DATASET ENTRIES:
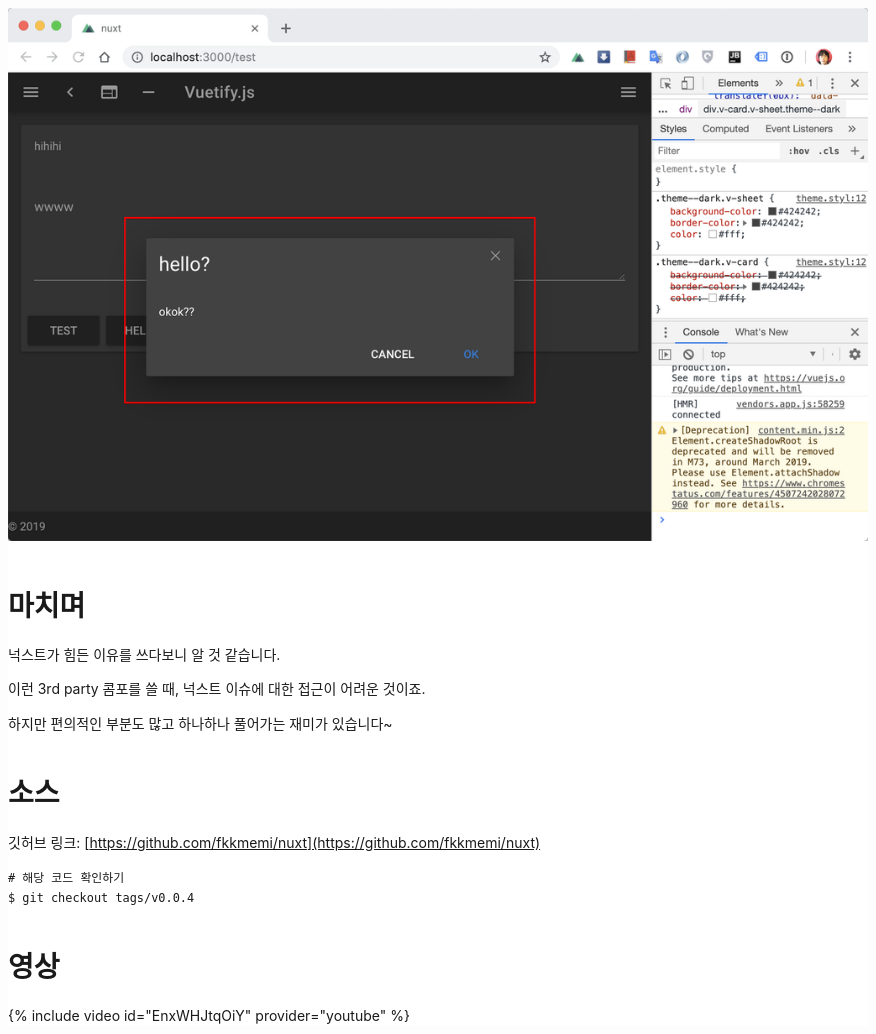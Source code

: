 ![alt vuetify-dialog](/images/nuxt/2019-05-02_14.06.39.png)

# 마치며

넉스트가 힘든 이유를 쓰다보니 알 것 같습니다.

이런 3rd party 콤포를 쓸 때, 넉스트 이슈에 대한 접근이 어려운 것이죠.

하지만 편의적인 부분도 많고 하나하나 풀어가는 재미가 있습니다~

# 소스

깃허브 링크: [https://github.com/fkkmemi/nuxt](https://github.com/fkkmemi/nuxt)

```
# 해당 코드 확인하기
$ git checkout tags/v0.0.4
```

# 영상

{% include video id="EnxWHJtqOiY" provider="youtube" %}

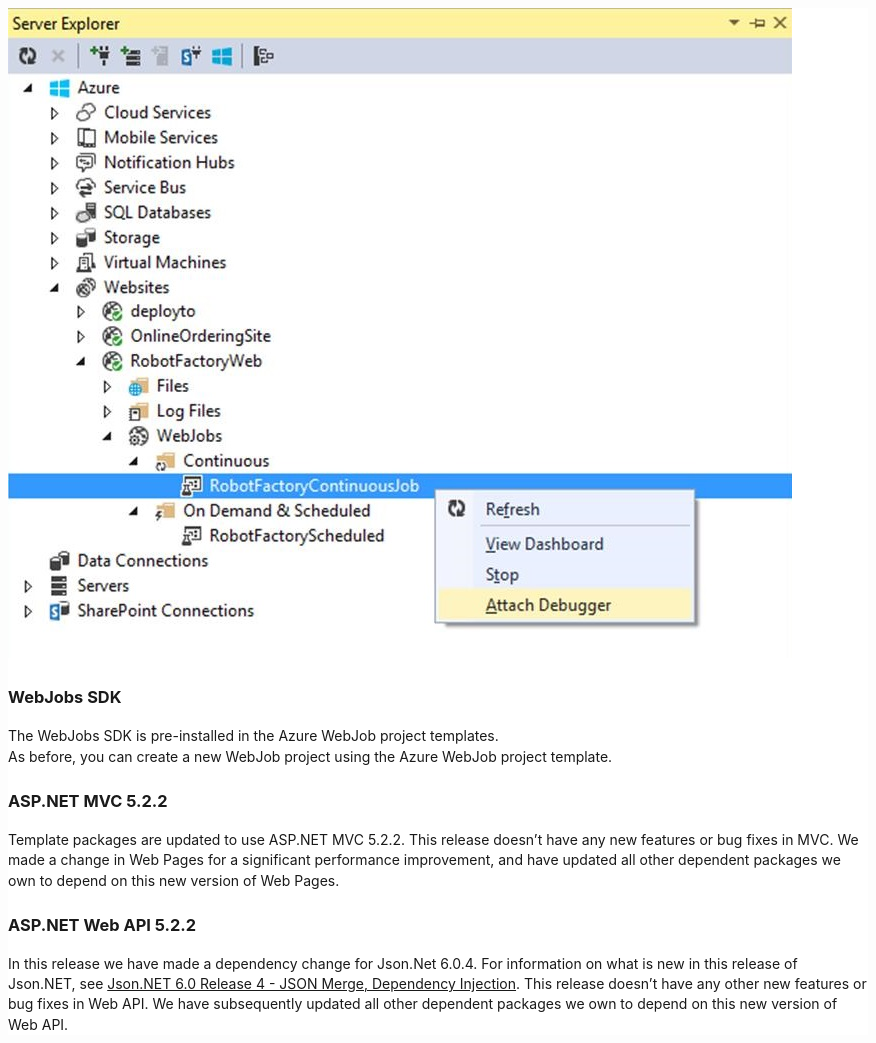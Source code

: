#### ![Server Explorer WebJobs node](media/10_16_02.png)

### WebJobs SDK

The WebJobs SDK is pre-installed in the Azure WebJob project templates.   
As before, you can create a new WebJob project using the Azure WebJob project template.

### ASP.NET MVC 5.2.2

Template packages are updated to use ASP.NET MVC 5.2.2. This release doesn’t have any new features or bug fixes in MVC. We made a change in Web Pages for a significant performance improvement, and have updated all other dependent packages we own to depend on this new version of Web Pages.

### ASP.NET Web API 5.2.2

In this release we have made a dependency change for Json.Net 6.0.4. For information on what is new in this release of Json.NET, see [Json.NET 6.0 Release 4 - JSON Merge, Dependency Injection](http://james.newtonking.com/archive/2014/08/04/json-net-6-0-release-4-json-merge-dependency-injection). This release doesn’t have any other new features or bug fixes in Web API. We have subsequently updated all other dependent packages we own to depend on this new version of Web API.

==

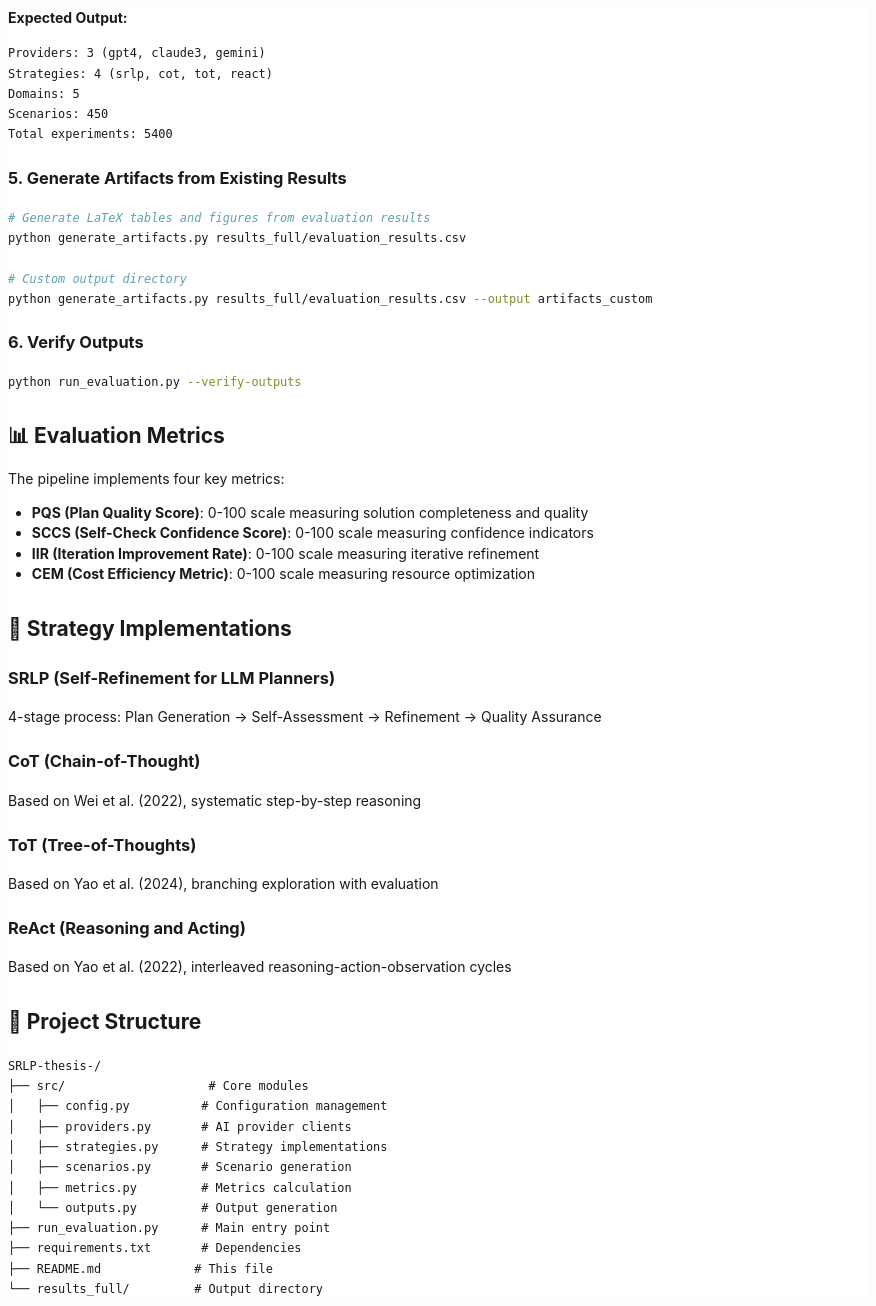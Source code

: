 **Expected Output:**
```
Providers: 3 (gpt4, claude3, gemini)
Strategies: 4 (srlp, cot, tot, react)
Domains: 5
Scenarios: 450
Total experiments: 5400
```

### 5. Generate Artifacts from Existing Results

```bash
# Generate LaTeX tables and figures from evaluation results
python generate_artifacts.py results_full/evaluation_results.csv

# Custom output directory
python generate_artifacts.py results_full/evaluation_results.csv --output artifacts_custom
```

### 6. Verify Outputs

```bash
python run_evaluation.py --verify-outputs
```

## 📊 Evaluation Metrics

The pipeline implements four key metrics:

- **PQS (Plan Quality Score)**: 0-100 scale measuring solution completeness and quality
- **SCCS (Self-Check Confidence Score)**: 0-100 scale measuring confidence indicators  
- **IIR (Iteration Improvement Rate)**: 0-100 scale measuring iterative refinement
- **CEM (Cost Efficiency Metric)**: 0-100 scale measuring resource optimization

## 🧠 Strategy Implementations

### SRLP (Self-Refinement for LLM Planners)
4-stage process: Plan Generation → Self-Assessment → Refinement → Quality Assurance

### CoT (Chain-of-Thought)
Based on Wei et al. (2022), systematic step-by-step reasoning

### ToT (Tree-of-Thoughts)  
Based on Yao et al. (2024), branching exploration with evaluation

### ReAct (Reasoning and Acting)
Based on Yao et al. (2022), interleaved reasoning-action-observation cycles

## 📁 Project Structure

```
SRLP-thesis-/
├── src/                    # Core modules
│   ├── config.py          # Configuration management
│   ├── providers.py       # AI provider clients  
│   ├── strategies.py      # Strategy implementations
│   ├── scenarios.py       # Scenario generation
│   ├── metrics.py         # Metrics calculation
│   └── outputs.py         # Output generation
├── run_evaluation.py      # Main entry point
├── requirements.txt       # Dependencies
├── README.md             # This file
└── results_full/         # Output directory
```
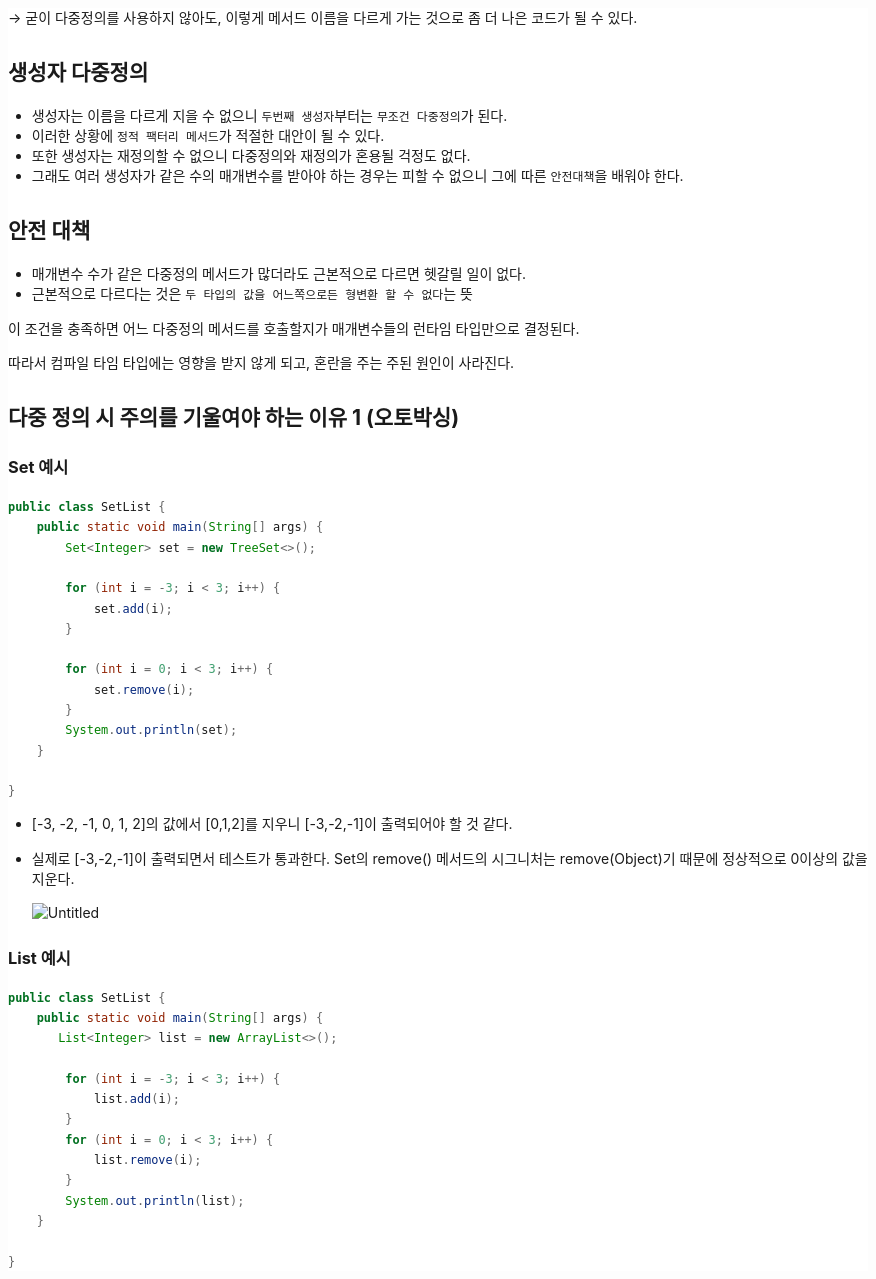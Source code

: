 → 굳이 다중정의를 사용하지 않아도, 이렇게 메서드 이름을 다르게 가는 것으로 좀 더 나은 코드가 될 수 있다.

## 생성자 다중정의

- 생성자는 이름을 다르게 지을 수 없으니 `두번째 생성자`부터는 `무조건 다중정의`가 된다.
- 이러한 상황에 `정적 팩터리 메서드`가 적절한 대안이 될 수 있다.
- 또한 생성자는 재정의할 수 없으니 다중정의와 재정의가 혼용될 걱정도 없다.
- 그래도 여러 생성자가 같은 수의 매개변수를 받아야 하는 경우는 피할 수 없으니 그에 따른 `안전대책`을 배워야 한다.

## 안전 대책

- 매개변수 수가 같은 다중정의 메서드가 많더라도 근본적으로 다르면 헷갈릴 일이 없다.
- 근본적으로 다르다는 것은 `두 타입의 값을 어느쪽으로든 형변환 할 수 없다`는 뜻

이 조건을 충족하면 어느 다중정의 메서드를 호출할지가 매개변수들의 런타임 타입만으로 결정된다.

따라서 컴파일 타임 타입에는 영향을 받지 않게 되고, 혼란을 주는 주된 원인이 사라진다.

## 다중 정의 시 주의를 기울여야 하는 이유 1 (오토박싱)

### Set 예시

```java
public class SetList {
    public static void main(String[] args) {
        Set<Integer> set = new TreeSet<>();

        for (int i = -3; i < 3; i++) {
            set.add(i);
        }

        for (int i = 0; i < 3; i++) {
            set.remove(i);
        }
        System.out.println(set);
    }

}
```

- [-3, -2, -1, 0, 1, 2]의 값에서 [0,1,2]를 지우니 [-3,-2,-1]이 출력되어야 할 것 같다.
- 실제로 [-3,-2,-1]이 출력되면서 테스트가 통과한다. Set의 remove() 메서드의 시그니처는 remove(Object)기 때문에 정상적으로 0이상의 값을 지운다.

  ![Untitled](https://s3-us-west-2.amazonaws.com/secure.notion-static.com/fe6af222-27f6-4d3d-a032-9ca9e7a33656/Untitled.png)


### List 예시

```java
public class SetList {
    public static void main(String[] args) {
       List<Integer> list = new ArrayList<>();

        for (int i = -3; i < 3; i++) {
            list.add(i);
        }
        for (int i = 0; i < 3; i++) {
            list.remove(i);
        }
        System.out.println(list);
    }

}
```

* * *

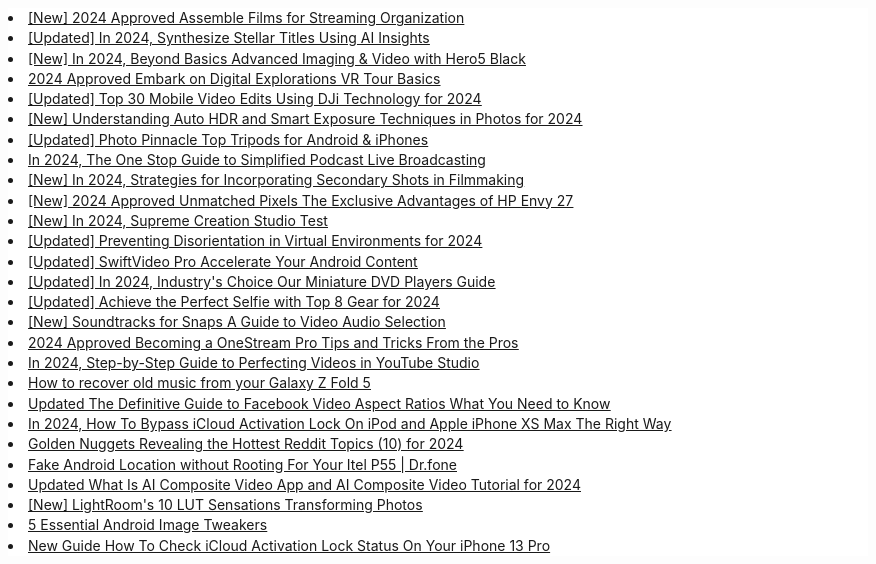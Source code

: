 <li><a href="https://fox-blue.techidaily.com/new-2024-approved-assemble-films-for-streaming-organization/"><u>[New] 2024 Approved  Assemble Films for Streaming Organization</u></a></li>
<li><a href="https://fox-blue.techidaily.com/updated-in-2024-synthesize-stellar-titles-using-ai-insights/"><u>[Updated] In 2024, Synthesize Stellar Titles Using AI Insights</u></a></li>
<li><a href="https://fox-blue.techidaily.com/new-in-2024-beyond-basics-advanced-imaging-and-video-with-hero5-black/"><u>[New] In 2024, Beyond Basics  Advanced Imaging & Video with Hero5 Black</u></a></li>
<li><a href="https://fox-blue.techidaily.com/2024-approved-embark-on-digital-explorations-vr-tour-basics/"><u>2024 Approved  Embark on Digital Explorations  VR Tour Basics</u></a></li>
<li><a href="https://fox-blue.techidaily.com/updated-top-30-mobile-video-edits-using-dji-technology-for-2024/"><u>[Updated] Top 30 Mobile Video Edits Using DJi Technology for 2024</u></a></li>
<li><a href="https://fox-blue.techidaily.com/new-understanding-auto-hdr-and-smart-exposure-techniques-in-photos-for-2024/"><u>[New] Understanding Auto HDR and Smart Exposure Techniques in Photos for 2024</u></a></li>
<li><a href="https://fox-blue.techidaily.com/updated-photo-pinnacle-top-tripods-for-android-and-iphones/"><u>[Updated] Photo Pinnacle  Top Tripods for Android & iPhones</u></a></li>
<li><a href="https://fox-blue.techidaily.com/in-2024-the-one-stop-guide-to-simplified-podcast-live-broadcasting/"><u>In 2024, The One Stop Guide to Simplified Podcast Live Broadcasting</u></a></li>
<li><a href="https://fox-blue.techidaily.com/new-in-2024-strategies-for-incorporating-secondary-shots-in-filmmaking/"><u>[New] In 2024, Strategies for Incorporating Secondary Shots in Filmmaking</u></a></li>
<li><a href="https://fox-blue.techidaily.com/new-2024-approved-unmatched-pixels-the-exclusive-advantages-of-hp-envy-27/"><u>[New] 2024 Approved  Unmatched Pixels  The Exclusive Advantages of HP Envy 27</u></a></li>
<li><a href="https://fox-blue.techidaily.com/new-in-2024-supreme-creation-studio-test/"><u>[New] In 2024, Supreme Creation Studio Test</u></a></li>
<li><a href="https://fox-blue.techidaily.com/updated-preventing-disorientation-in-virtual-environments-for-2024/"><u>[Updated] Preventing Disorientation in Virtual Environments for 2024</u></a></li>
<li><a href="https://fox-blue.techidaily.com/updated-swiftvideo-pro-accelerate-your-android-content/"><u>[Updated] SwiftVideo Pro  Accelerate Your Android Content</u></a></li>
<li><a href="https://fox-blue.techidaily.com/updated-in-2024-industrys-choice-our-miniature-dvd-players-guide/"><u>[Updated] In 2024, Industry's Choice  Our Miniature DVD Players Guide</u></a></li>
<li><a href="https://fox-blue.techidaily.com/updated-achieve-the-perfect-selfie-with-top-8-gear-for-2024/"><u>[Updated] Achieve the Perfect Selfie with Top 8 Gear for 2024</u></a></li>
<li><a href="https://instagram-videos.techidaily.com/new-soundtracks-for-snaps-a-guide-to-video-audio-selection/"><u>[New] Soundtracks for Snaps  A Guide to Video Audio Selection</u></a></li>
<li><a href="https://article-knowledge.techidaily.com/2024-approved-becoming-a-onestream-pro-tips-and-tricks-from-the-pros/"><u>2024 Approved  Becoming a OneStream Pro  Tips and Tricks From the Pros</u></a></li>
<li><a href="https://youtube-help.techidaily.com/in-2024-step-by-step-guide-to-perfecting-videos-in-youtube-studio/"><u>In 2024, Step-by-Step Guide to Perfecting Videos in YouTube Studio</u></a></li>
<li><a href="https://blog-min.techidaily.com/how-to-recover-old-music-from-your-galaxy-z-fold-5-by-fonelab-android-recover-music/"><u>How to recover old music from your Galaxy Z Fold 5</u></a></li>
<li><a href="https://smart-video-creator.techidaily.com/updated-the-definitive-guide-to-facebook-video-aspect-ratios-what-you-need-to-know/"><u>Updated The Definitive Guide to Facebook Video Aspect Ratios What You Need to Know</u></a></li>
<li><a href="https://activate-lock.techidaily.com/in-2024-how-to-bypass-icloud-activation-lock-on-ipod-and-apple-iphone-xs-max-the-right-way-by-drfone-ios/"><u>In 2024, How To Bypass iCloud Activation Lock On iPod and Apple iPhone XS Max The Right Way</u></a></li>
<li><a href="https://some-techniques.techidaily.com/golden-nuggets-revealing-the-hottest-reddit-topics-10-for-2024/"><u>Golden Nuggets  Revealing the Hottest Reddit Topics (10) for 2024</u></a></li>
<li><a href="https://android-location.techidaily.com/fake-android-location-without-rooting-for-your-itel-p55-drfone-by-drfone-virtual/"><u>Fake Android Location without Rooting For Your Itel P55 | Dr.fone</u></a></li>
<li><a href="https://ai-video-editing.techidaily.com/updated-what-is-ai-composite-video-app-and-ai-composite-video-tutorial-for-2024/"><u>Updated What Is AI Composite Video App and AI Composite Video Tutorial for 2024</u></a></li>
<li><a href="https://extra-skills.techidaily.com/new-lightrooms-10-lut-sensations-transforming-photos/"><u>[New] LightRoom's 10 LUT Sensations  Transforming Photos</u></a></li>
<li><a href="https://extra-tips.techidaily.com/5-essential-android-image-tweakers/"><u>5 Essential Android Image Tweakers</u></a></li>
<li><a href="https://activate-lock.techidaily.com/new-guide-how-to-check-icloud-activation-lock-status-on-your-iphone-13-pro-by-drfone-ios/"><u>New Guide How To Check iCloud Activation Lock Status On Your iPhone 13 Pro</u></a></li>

EXERCISE DESCRIPTION:
Copy out, exactly and alone, the lines of the entries above between the ones holding "### 6. Verify Outputs" and "- **IIR (Iteration", inclusive.

SOLUTION:
### 6. Verify Outputs

```bash
python run_evaluation.py --verify-outputs
```

## 📊 Evaluation Metrics

The pipeline implements four key metrics:

- **PQS (Plan Quality Score)**: 0-100 scale measuring solution completeness and quality
- **SCCS (Self-Check Confidence Score)**: 0-100 scale measuring confidence indicators  
- **IIR (Iteration Improvement Rate)**: 0-100 scale measuring iterative refinement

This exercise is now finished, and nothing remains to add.